听到卢的话,  琴酒顿时流露出极为玩味儿的表情,淡淡睨了眼迦羽凛。

    “我不会!”迦羽凛立刻保证:“琴酱,我只喜欢你一个,  绝对不会偷!”

    他连连给卢使眼色,对方却半点不退缩,  反而挑衅地又瞪了琴酒一眼。

    琴酒觉得晦气,拉了迦羽凛的胳膊就走。

    黑羽快斗见似乎打不起来了,  也连忙跟上两人,只剩下卢一个人孤零零站在会场里面。

    不多久,“夏油杰”缓缓走了进来。

    “怎么样?我已经说过了,  他不会喜欢你。”羂索走到卢的身边,  在他的耳边低语:“迦羽凛最擅长这样的事情,  他总是在给一个人希望之后又将他的希望彻底摧毁,  然后看着那个人陷入绝望。你能明白那是一种怎样的感觉吧?约克先生。”

    “咔哒”一声,  卢打开火机点着一根烟,慢慢地吐出一口烟圈。

    他不慌不忙,轻轻弹了下烟灰,问:“你要我做什么?”

    “我知道,约克先生对他一往情深,我当然也不会做令您为难的事情。”羂索嗓音温醇,  宛如蛊惑人心的海妖:“为了约克先生考虑,  我想你应该杀死琴酒,只要杀死他迦羽凛就完全属于你了。
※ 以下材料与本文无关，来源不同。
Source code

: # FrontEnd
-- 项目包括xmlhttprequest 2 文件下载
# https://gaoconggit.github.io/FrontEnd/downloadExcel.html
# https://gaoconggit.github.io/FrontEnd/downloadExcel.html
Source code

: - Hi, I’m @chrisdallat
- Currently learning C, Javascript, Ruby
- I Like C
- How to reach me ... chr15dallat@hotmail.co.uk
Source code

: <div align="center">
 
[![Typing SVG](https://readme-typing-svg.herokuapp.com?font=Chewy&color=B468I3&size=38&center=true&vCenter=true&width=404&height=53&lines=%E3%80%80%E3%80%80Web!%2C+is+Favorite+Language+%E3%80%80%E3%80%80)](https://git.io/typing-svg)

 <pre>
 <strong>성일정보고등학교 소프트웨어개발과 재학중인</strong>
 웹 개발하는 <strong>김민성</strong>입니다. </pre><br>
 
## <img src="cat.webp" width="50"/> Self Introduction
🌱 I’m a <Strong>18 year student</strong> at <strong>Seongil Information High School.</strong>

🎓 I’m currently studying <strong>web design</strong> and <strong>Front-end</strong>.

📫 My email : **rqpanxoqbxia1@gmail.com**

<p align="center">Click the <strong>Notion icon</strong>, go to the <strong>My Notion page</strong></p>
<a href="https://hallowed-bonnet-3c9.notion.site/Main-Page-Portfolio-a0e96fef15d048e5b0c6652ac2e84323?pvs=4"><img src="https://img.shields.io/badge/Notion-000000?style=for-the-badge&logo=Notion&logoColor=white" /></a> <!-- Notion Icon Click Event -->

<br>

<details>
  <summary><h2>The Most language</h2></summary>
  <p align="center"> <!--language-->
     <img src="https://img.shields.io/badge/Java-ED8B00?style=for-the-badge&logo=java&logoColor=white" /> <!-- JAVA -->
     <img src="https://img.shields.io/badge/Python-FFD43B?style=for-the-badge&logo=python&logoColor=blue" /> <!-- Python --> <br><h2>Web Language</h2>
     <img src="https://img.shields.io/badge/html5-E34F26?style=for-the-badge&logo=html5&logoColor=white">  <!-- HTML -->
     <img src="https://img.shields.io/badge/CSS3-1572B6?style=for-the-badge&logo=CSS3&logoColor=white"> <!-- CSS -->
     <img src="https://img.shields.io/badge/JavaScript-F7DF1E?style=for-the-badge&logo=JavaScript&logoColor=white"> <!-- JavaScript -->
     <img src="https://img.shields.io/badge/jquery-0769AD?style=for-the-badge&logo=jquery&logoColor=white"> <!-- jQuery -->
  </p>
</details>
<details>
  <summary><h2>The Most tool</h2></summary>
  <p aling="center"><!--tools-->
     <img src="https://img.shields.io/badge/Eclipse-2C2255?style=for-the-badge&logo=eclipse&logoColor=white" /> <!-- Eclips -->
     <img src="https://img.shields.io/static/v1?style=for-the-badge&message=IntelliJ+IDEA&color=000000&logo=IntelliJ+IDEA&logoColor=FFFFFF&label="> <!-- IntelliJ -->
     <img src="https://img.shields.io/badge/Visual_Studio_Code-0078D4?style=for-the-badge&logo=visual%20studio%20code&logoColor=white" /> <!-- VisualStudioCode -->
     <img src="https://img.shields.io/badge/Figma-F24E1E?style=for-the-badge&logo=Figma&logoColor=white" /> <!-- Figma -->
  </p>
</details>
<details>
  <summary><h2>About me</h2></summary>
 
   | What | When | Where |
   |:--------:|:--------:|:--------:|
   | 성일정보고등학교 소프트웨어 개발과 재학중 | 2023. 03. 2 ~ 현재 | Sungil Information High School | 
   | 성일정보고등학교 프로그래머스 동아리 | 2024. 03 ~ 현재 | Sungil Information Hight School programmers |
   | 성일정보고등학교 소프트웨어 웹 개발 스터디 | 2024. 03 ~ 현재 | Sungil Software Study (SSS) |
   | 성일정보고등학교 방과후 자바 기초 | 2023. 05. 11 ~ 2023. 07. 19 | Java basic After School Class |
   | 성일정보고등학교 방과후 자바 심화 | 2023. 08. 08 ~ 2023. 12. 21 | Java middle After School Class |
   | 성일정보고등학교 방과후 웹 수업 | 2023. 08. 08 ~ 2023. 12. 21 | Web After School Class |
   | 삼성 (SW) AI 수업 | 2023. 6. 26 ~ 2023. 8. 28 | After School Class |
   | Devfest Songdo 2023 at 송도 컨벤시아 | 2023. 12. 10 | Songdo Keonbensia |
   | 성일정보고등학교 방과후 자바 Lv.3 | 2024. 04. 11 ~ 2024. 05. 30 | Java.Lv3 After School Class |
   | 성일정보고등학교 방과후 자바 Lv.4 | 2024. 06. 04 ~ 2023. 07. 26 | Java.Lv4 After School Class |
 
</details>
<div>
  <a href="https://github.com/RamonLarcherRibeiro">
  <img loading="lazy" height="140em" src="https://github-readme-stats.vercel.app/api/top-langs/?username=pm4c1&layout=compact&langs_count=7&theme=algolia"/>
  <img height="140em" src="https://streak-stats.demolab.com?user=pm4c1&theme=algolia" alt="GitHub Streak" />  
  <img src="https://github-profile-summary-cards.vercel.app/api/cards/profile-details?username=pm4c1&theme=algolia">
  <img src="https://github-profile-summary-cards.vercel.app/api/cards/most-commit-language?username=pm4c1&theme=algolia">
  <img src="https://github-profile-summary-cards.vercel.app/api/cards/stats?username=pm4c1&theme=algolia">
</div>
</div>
”

    “这个提议的确非常有吸引力。”卢轻笑一声,  将香烟弹了出去。

    一点火光在空中闪烁,突然大亮,  化作无数的火球狠狠朝羂索砸了过去。

    卢迅速从他的身边闪开,  一道金光闪烁,  那枚漂亮的戒指抽长化作金线,死死将羂索捆了起来。

    火焰燃烧中,映衬得卢的表情更加冷漠。

    “你在做什么?”羂索板着脸挥散火焰与金线,声音中带着几分冷意。

    “看不出来吗?在攻击你。”卢张开双臂,一道光之翼自他身后展开,无数光羽化为飞箭,狠狠朝羂索的方向射/去。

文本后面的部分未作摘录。